“One-Dimensional Christmas” by Daniel Pinchbeck (Arthur, 2004)

Originally published in Arthur No. 9 (March 2004)

“Here and Now” column by Daniel Pinchbeck

“One-Dimensional Christmas”

This Christmas day, in my annual attempt to avoid the holiday spirit, I sat in an underheated cafe in Manhattan’s East Village and reread the last chapters of Herbert Marcuse’s One-Dimensional Man. Probably the most profound critique of modern industrial society ever written, One-Dimensional Man attacks the fundamental “irrational rationality” of our present system. Mechanized progress could—and logically should—have led to a reduction in labor time and the creation of a post-work and post-scarcity global society–what Marcuse calls a “pacified” existence. Since World War Two, the response to this deep threat to the ruling elite was the creation of “false needs” in the consumer; the perpetuation of the fear of nuclear war and terrorism; and the use of the mass media to enforce consensus consciousness.

Marcuse wrote: “Perhaps an accident may alter the situation, but unless the recognition of what is being done and what is being prevented subverts the consciousness and the behavior of man, not even a catastrophe will bring about the change.” This was clear after 9-11: Awareness opened for a moment, but the media and the government worked overtime to close it and reinforce the usual trance.

The last chapters of One Dimensional Man are tragic—I wept as I reread them. Marcuse realized that with the increasing power of technology, the human imagination—rather than any abstract “necessity”–had become the determining force in creating social reality. Marcuse writes: “In the light of the capabilities of advanced industrial civilization, is not all play of the imagination playing with technical possibilities, which can be tested as to their chances of realization? The romantic idea of a “science of the imagination” seems to assume an ever-more-empirical aspect.” If the imagination running a technological society is one of dominance and death and control, then you get what we now have in the world.
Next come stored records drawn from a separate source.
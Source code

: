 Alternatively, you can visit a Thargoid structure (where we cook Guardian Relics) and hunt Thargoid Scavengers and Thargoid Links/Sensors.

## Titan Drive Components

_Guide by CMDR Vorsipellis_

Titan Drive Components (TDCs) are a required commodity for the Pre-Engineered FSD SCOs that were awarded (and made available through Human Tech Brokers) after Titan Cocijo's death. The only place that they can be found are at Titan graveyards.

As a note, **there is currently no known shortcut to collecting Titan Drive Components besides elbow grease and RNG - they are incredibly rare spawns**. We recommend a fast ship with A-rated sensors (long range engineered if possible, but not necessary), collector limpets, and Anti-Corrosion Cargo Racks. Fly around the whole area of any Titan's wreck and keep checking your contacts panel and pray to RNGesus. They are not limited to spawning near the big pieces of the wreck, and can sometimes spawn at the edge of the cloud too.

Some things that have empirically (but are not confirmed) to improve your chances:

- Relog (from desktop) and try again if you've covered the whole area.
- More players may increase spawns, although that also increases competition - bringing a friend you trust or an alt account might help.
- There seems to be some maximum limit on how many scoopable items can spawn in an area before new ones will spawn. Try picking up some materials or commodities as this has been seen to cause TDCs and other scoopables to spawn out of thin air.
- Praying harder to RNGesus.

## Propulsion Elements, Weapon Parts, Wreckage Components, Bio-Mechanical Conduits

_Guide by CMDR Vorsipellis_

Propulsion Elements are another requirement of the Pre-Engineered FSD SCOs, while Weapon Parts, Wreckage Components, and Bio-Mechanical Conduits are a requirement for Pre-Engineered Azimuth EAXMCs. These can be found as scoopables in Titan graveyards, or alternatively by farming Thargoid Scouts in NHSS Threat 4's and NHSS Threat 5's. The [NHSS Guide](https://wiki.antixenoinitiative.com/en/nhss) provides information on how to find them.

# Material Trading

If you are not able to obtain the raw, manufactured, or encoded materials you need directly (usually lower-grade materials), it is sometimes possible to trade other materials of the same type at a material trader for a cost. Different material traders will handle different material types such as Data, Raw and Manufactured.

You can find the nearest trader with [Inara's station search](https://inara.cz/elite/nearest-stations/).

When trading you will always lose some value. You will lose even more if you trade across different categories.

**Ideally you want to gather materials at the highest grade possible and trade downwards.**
The global misery we are currently enduring is not a problem of reality: It represents, in fact, a failure of the human imagination and of human consciousness. The mass culture, advertising, and propaganda industries work to limit consciousness to a low vibration—a frequency of mindless fear and insatiable material greed—to construct the subjects, the workers and consumers and soldiers, who are the “biomass” or fodder needed to feed the technosphere’s doom spiral. Yet, as Marcuse puts it, “the chance of the alternative” hovers over every manifestation, every moment, of this dreary dystopia.